While the majority of Holland takes it easy this time of year, Roos Reedijk really runs around like crazy. Not very surprising, because since the inception of the successful RTL program Buy without looking – Now three years ago – he’s actually always busy, says Ross. “Fun things keep coming to me, and since I can’t say ‘no’ well and get excited quickly, I go easy on that roller coaster. Every day is different, every week is full, I don’t have enough time to think about everything. Later When I go through all the old photos, I’ll probably only see what I’m having right now.”
Ross admits that sometimes she just has to take better care of herself. “I’m a creative, messy multitasker. That’s nice, but the catch is that I often wear myself out. When I do something, I enjoy hyperfocus, but as soon as I get a little bored I let it go and jump on to the next thing. I have to learn to finish what I’m doing first.”

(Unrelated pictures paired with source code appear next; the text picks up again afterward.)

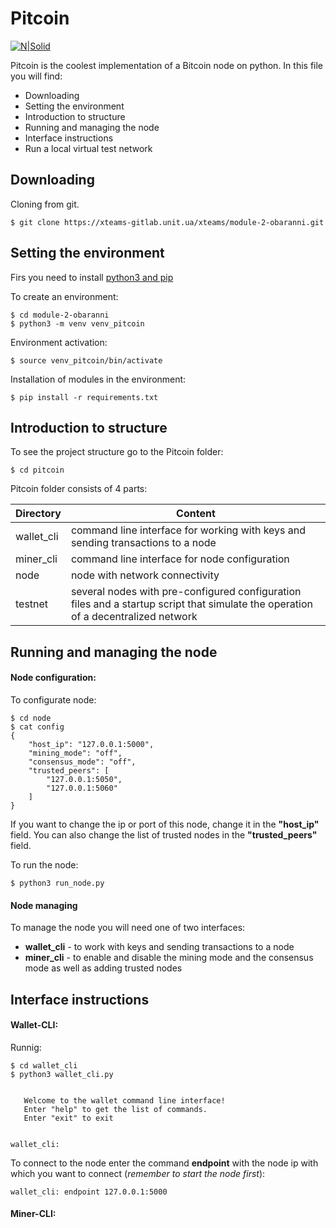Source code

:# Pitcoin

[![N|Solid](https://cldup.com/dTxpPi9lDf.thumb.png)](https://nodesource.com/products/nsolid)

Pitcoin is the coolest implementation of a Bitcoin node on python. In this file you will find:
  - Downloading
  - Setting the environment
  - Introduction to structure
  - Running and managing the node
  - Interface instructions
  - Run a local virtual test network


## Downloading

Cloning from git.

```
$ git clone https://xteams-gitlab.unit.ua/xteams/module-2-obaranni.git
```

## Setting the environment
Firs you need to install [python3 and pip](https://www.digitalocean.com/community/tutorials/how-to-install-python-3-and-set-up-a-local-programming-environment-on-ubuntu-16-04)

To create an environment:
```
$ cd module-2-obaranni
$ python3 -m venv venv_pitcoin
```
Environment activation:
```
$ source venv_pitcoin/bin/activate
```

Installation of modules in the environment:
```
$ pip install -r requirements.txt
```

## Introduction to structure

To see the project structure go to the Pitcoin folder:

```
$ cd pitcoin
```

Pitcoin folder consists of 4 parts:

| Directory | Content |
| ------ | ------ |
| wallet_cli | сommand line interface for working with keys and sending transactions to a node |
| miner_cli | сommand line interface for node configuration |
| node | node with network connectivity |
| testnet | several nodes with pre-configured configuration files and a startup script that simulate the operation of a decentralized network |

## Running and managing the node
#### Node configuration:
To configurate node:

```
$ cd node
$ cat config
{
    "host_ip": "127.0.0.1:5000",
    "mining_mode": "off",
    "consensus_mode": "off",
    "trusted_peers": [
        "127.0.0.1:5050",
        "127.0.0.1:5060"
    ]
}
```
If you want to change the ip or port of this node, change it in the **"host_ip"** field. You can also change the list of trusted nodes in the **"trusted_peers"** field.

To run the node:
```
$ python3 run_node.py
```

#### Node managing
To manage the node you will need one of two interfaces:
* **wallet_cli** - to work with keys and sending transactions to a node
* **miner_cli** - to enable and disable the mining mode and the consensus mode as well as adding trusted nodes


## Interface instructions
#### Wallet-CLI:
Runnig:
```
$ cd wallet_cli
$ python3 wallet_cli.py


   Welcome to the wallet command line interface!
   Enter "help" to get the list of commands.
   Enter "exit" to exit


wallet_cli:
```
To connect to the node enter the command **endpoint** with the node ip with which you want to connect (*remember to start the node first*):
```
wallet_cli: endpoint 127.0.0.1:5000
```

#### Miner-CLI:
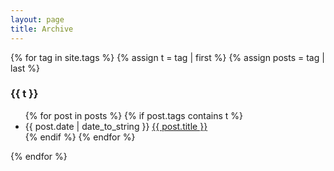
 ```yaml
---
layout: page
title: Archive
---
```



{% for tag in site.tags %}
  {% assign t = tag | first %}
  {% assign posts = tag | last %}

<h3 class="category-key" id="{{ t | downcase }}">{{ t }}</h3>

<ul class="year">
  {% for post in posts %}
    {% if post.tags contains t %}
      <li>
      <span class="date">{{ post.date | date_to_string  }}</span>
      <a href="{{ post.url }}">{{ post.title }}</a>
      </li>
    {% endif %}
  {% endfor %}
</ul>


{% endfor %}

<!-- 
{% for post in site.posts %}
* {{ post.date | date_to_string }} [ {{ post.title }} ]({{ post.url }})
{% endfor %}


 -->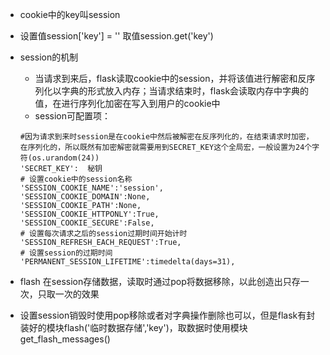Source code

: - cookie中的key叫session
 
- 设置值session['key'] = '' 取值session.get('key')

- session的机制
    - 当请求到来后，flask读取cookie中的session，并将该值进行解密和反序列化以字典的形式放入内存；当请求结束时，flask会读取内存中字典的值，在进行序列化加密在写入到用户的cookie中
    - session可配置项：
    ```
    #因为请求到来时session是在cookie中然后被解密在反序列化的，在结束请求时加密，在序列化的，所以既然有加密解密就需要用到SECRET_KEY这个全局宏，一般设置为24个字符(os.urandom(24))
    'SECRET_KEY':  秘钥
    # 设置cookie中的session名称
    'SESSION_COOKIE_NAME':'session',
    'SESSION_COOKIE_DOMAIN':None,
    'SESSION_COOKIE_PATH':None,
    'SESSION_COOKIE_HTTPONLY':True,
    'SESSION_COOKIE_SECURE':False,
    # 设置每次请求之后的session过期时间开始计时
    'SESSION_REFRESH_EACH_REQUEST':True,
    # 设置session的过期时间
    'PERMANENT_SESSION_LIFETIME':timedelta(days=31),
    ```
- flash 在session存储数据，读取时通过pop将数据移除，以此创造出只存一次，只取一次的效果

- 设置session销毁时使用pop移除或者对字典操作删除也可以，但是flask有封装好的模块flash('临时数据存储','key')，取数据时使用模块get_flash_messages()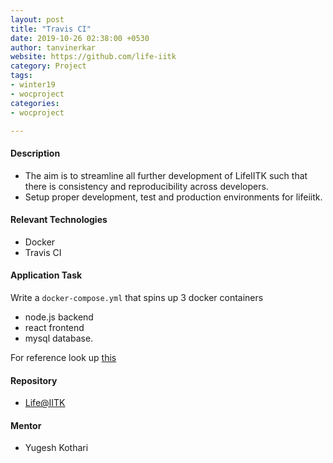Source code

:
 ```yaml
---
layout: post
title: "Travis CI"
date: 2019-10-26 02:38:00 +0530
author: tanvinerkar
website: https://github.com/life-iitk
category: Project
tags:
- winter19
- wocproject
categories:
- wocproject

---
```


#### Description

- The aim is to streamline all further development of LifeIITK such that there is consistency and reproducibility across developers. 
- Setup proper development, test and production environments for lifeiitk.

#### Relevant Technologies
- Docker
- Travis CI

#### Application Task
Write a ```docker-compose.yml``` that spins up 3 docker containers
 - node.js backend
 - react frontend
 - mysql database.  


For reference look up [this](https://github.com/yugeshk/hotel-management/blob/master/docker-compose.yml)

#### Repository
- [Life@IITK](https://github.com/life-iitk)

#### Mentor
- Yugesh Kothari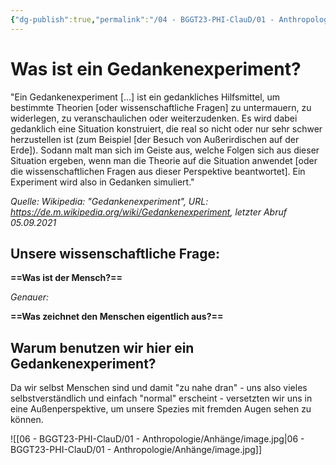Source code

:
 ```yaml
---
{"dg-publish":true,"permalink":"/04 - BGGT23-PHI-ClauD/01 - Anthropologie/01 - Gedankenexperiment - Besucher von außerhalb/","noteIcon":""}
---
```


# Was ist ein Gedankenexperiment?
"Ein Gedankenexperiment [...] ist ein gedankliches Hilfsmittel, um bestimmte Theorien [oder wissenschaftliche Fragen] zu untermauern, zu widerlegen, zu veranschaulichen oder weiterzudenken. Es wird dabei gedanklich eine Situation konstruiert, die real so nicht oder nur sehr schwer herzustellen ist (zum Beispiel [der Besuch von Außerirdischen auf der Erde]). Sodann malt man sich im Geiste aus, welche Folgen sich aus dieser Situation ergeben, wenn man die Theorie auf die Situation anwendet [oder die wissenschaftlichen Fragen aus dieser Perspektive beantwortet]. Ein Experiment wird also in Gedanken simuliert." 

*Quelle: Wikipedia: "Gedankenexperiment", URL: https://de.m.wikipedia.org/wiki/Gedankenexperiment, letzter Abruf 05.09.2021*

## Unsere wissenschaftliche Frage:
**==Was ist der Mensch?==**

*Genauer:*

**==Was zeichnet den Menschen eigentlich aus?==** 

## Warum benutzen wir hier ein Gedankenexperiment? 
Da wir selbst Menschen sind und damit "zu nahe dran" - uns also vieles selbstverständlich und einfach "normal" erscheint - versetzten wir uns in eine Außenperspektive, um unsere Spezies mit fremden Augen sehen zu können.


![[06 - BGGT23-PHI-ClauD/01 - Anthropologie/Anhänge/image.jpg\|06 - BGGT23-PHI-ClauD/01 - Anthropologie/Anhänge/image.jpg]]

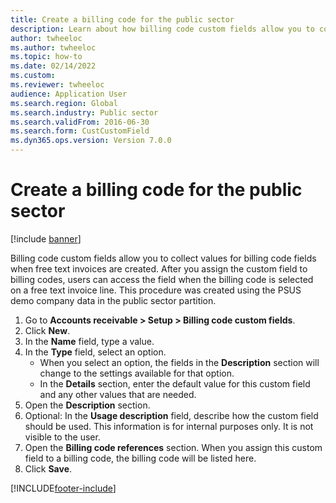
 ```yaml
--- 
title: Create a billing code for the public sector
description: Learn about how billing code custom fields allow you to collect values for billing code fields when free text invoices are created.
author: twheeloc
ms.author: twheeloc
ms.topic: how-to
ms.date: 02/14/2022
ms.custom:
ms.reviewer: twheeloc     
audience: Application User
ms.search.region: Global
ms.search.industry: Public sector
ms.search.validFrom: 2016-06-30
ms.search.form: CustCustomField
ms.dyn365.ops.version: Version 7.0.0 
---
```


# Create a billing code for the public sector

[!include [banner](../../includes/banner.md)]

Billing code custom fields allow you to collect values for billing code fields when free text invoices are created. After you assign the custom field to billing codes, users can access the field when the billing code is selected on a free text invoice line. This procedure was created using the PSUS demo company data in the public sector partition.

1. Go to **Accounts receivable > Setup > Billing code custom fields**.
2. Click **New**.
3. In the **Name** field, type a value.
4. In the **Type** field, select an option.
    * When you select an option, the fields in the **Description** section will change to the settings available for that option.  
    * In the **Details** section, enter the default value for this custom field and any other values that are needed.  
5. Open the **Description** section.
6. Optional: In the **Usage description** field, describe how the custom field should be used. This information is for internal purposes only. It is not visible to the user.
7. Open the **Billing code references** section. When you assign this custom field to a billing code, the billing code will be listed here.
8. Click **Save**.



[!INCLUDE[footer-include](../../../includes/footer-banner.md)]
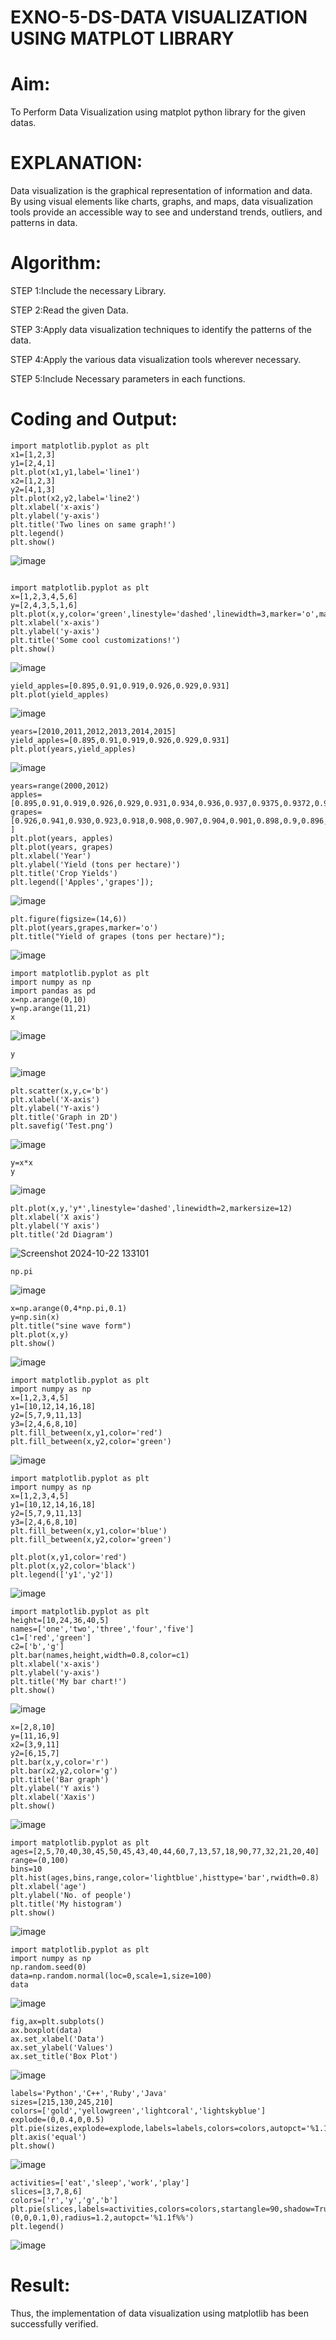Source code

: # EXNO-5-DS-DATA VISUALIZATION USING MATPLOT LIBRARY

# Aim:
  To Perform Data Visualization using matplot python library for the given datas.

# EXPLANATION:
Data visualization is the graphical representation of information and data. By using visual elements like charts, graphs, and maps, data visualization tools provide an accessible way to see and understand trends, outliers, and patterns in data.

# Algorithm:
STEP 1:Include the necessary Library.

STEP 2:Read the given Data.

STEP 3:Apply data visualization techniques to identify the patterns of the data.

STEP 4:Apply the various data visualization tools wherever necessary.

STEP 5:Include Necessary parameters in each functions.

# Coding and Output:
```
import matplotlib.pyplot as plt
x1=[1,2,3]
y1=[2,4,1]
plt.plot(x1,y1,label='line1')
x2=[1,2,3]
y2=[4,1,3]
plt.plot(x2,y2,label='line2')
plt.xlabel('x-axis')
plt.ylabel('y-axis')
plt.title('Two lines on same graph!')
plt.legend()
plt.show()
```
![image](https://github.com/user-attachments/assets/2584d306-eb59-4a2f-b7ed-bccb371e8533)
```

import matplotlib.pyplot as plt
x=[1,2,3,4,5,6]
y=[2,4,3,5,1,6]
plt.plot(x,y,color='green',linestyle='dashed',linewidth=3,marker='o',markerfacecolor='red',markersize=10)
plt.xlabel('x-axis')
plt.ylabel('y-axis')
plt.title('Some cool customizations!')
plt.show()
```
![image](https://github.com/user-attachments/assets/986adee9-e099-4e73-9be9-eaa5e6a33ce6)
```
yield_apples=[0.895,0.91,0.919,0.926,0.929,0.931]
plt.plot(yield_apples)
```
![image](https://github.com/user-attachments/assets/4a914202-3929-4247-b166-e1064be97f83)
```
years=[2010,2011,2012,2013,2014,2015]
yield_apples=[0.895,0.91,0.919,0.926,0.929,0.931]
plt.plot(years,yield_apples)
```
![image](https://github.com/user-attachments/assets/0232645b-d8a7-4d69-b310-a1c68d4358a0)
```
years=range(2000,2012)
apples=[0.895,0.91,0.919,0.926,0.929,0.931,0.934,0.936,0.937,0.9375,0.9372,0.939]
grapes=[0.926,0.941,0.930,0.923,0.918,0.908,0.907,0.904,0.901,0.898,0.9,0.896, ]
plt.plot(years, apples)
plt.plot(years, grapes)
plt.xlabel('Year')
plt.ylabel('Yield (tons per hectare)')
plt.title('Crop Yields')
plt.legend(['Apples','grapes']);
```
![image](https://github.com/user-attachments/assets/612142a0-c8d4-4b85-84c7-a5d947701882)
```
plt.figure(figsize=(14,6))
plt.plot(years,grapes,marker='o')
plt.title("Yield of grapes (tons per hectare)");
```

![image](https://github.com/user-attachments/assets/a0b23ddd-7ed2-4ef0-a004-ef6be08e665a)
```
import matplotlib.pyplot as plt
import numpy as np
import pandas as pd
x=np.arange(0,10)
y=np.arange(11,21)
x
```

![image](https://github.com/user-attachments/assets/539afabf-15c5-4fae-8a14-4c3000ca1027)
```
y
```

![image](https://github.com/user-attachments/assets/b49d725b-3777-466a-a575-4dd19ab1511d)
```
plt.scatter(x,y,c='b')
plt.xlabel('X-axis')
plt.ylabel('Y-axis')
plt.title('Graph in 2D')
plt.savefig('Test.png')
```

![image](https://github.com/user-attachments/assets/09605468-5f3a-4cde-ac36-03b7b519205b)
```
y=x*x
y
```

![image](https://github.com/user-attachments/assets/562a0b78-e501-4841-9221-9ddb86c4205f)
```
plt.plot(x,y,'y*',linestyle='dashed',linewidth=2,markersize=12)
plt.xlabel('X axis')
plt.ylabel('Y axis')
plt.title('2d Diagram')
```

![Screenshot 2024-10-22 133101](https://github.com/user-attachments/assets/03d43feb-4078-429e-bf4d-252aa4830ef6)
```
np.pi
```

![image](https://github.com/user-attachments/assets/822be6a1-c7dc-4d7d-b920-86d3fef5e505)
```
x=np.arange(0,4*np.pi,0.1)
y=np.sin(x)
plt.title("sine wave form")
plt.plot(x,y)
plt.show()
```

![image](https://github.com/user-attachments/assets/c2de448e-0e6d-4f0d-a480-e34053fe8c2a)
```
import matplotlib.pyplot as plt
import numpy as np
x=[1,2,3,4,5]
y1=[10,12,14,16,18]
y2=[5,7,9,11,13]
y3=[2,4,6,8,10]
plt.fill_between(x,y1,color='red')
plt.fill_between(x,y2,color='green')
```

![image](https://github.com/user-attachments/assets/dd92d1fb-5a34-4986-a9f2-d33d66b1653a)
```
import matplotlib.pyplot as plt
import numpy as np
x=[1,2,3,4,5]
y1=[10,12,14,16,18]
y2=[5,7,9,11,13]
y3=[2,4,6,8,10]
plt.fill_between(x,y1,color='blue')
plt.fill_between(x,y2,color='green')

plt.plot(x,y1,color='red')
plt.plot(x,y2,color='black')
plt.legend(['y1','y2'])

```

![image](https://github.com/user-attachments/assets/11423f4e-a6c0-4c6e-b94e-065c1fe2f8e0)


```
import matplotlib.pyplot as plt
height=[10,24,36,40,5]
names=['one','two','three','four','five']
c1=['red','green']
c2=['b','g']
plt.bar(names,height,width=0.8,color=c1)
plt.xlabel('x-axis')
plt.ylabel('y-axis')
plt.title('My bar chart!')
plt.show()

```
![image](https://github.com/user-attachments/assets/df331a73-6004-4887-aef1-99541fedbdad)
```
x=[2,8,10]
y=[11,16,9]
x2=[3,9,11]
y2=[6,15,7]
plt.bar(x,y,color='r')
plt.bar(x2,y2,color='g')
plt.title('Bar graph')
plt.ylabel('Y axis')
plt.xlabel('Xaxis')
plt.show()
```
![image](https://github.com/user-attachments/assets/841e7ef5-42e9-48af-8aae-a9df94fc6ff6)
```
import matplotlib.pyplot as plt
ages=[2,5,70,40,30,45,50,45,43,40,44,60,7,13,57,18,90,77,32,21,20,40]
range=(0,100)
bins=10
plt.hist(ages,bins,range,color='lightblue',histtype='bar',rwidth=0.8)
plt.xlabel('age')
plt.ylabel('No. of people')
plt.title('My histogram')
plt.show()
```
![image](https://github.com/user-attachments/assets/2cbba37d-dd32-47cb-a4eb-493f2b414c2a)
```
import matplotlib.pyplot as plt
import numpy as np
np.random.seed(0)
data=np.random.normal(loc=0,scale=1,size=100)
data
```
![image](https://github.com/user-attachments/assets/197716d0-00eb-408b-83f6-ade2d819698e)
```
fig,ax=plt.subplots()
ax.boxplot(data)
ax.set_xlabel('Data')
ax.set_ylabel('Values')
ax.set_title('Box Plot')
```
![image](https://github.com/user-attachments/assets/430d139d-3462-44ec-a19f-1dd46369249a)
```
labels='Python','C++','Ruby','Java'
sizes=[215,130,245,210]
colors=['gold','yellowgreen','lightcoral','lightskyblue']
explode=(0,0.4,0,0.5)
plt.pie(sizes,explode=explode,labels=labels,colors=colors,autopct='%1.1f%%',shadow=True)
plt.axis('equal')
plt.show()
```

![image](https://github.com/user-attachments/assets/f0690fe1-a05f-47d8-b567-b4b3f4643aaa)
```
activities=['eat','sleep','work','play']
slices=[3,7,8,6]
colors=['r','y','g','b']
plt.pie(slices,labels=activities,colors=colors,startangle=90,shadow=True,explode=(0,0,0.1,0),radius=1.2,autopct='%1.1f%%')
plt.legend()
```

![image](https://github.com/user-attachments/assets/8e290757-c1c6-4241-857f-0922ab8ceb1f)





# Result:
Thus, the implementation of data visualization using matplotlib has been successfully verified.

Especially now that the influx of fun collaborations is almost unbearable, she says. “At first I was happy to move from one job to another, but I realize that now I have to choose a direction. It’s nice when everyone likes you, but I can’t handle it on my own anymore. I need to find a better balance and set a clear vision: what I like, And what do I want to continue, and what makes me happy?
One option is to publicize her brand further and gather more people around her. Although, according to Ross, that is more difficult than it sounds. “My work isn’t rocket science, but it’s not easy to delegate: It’s all about taste and feeling. Clients demand my signature and my style. And that’s hard to part with.”
Buy without looking
Ross had laughed at this problem a few years earlier. She had a nice, manageable job in the fashion industry. “I enjoyed my job, and the fact that I could sometimes be on autopilot was a conscious choice. My own life was already turbulent enough, with two young children and a man starting his own business.”
When things went wrong, Roos started her own company as an interior designer in addition to her business. Then it just came Buy without looking On her way, the program in which Martijn Krabbé helps young couples find the home of their dreams. Since Roos did not aspire to a television career, she was initially suggested to play herself behind the scenes, but things turned out differently: Roos became a famous Dutchwoman in no time.
“At first we didn’t know that the program would become so popular. Because of the corona virus, I didn’t realize it either: after all, like everyone else, I was in my own backyard. I saw some buzz on social media, but I didn’t really notice it.” Only after I came back to the world “after Corona”. I remember the first time I was driving on the highway and people in the car next to me started waving and yelling. Huh, what’s going on here? I found it overwhelming, in a good way.”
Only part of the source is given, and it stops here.